When duplicating the records beneath this instruction, omit every picture and keep all else exact.
···
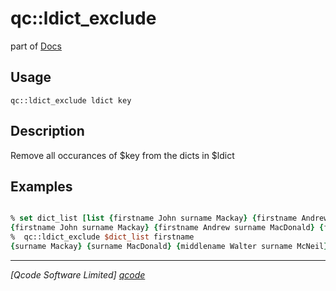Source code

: qc::ldict_exclude
=================

part of [Docs](../index.md)

Usage
-----
`
        qc::ldict_exclude ldict key
    `

Description
-----------
Remove all occurances of $key from the dicts in $ldict

Examples
--------
```tcl

% set dict_list [list {firstname John surname Mackay} {firstname Andrew surname MacDonald}  {firstname Angus middlename Walter surname McNeil}]
{firstname John surname Mackay} {firstname Andrew surname MacDonald} {firstname Angus middlename Walter surname McNeil}
%  qc::ldict_exclude $dict_list firstname
{surname Mackay} {surname MacDonald} {middlename Walter surname McNeil}
```

----------------------------------
*[Qcode Software Limited] [qcode]*

[qcode]: http://www.qcode.co.uk "Qcode Software"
···
- [COMPLETED TASK]
Source code

: qc::ldict_exclude
=================

part of [Docs](../index.md)

Usage
-----
`
        qc::ldict_exclude ldict key
    `

Description
-----------
Remove all occurances of $key from the dicts in $ldict

Examples
--------
```tcl

% set dict_list [list {firstname John surname Mackay} {firstname Andrew surname MacDonald}  {firstname Angus middlename Walter surname McNeil}]
{firstname John surname Mackay} {firstname Andrew surname MacDonald} {firstname Angus middlename Walter surname McNeil}
%  qc::ldict_exclude $dict_list firstname
{surname Mackay} {surname MacDonald} {middlename Walter surname McNeil}
```

----------------------------------
*[Qcode Software Limited] [qcode]*

[qcode]: http://www.qcode.co.uk "Qcode Software"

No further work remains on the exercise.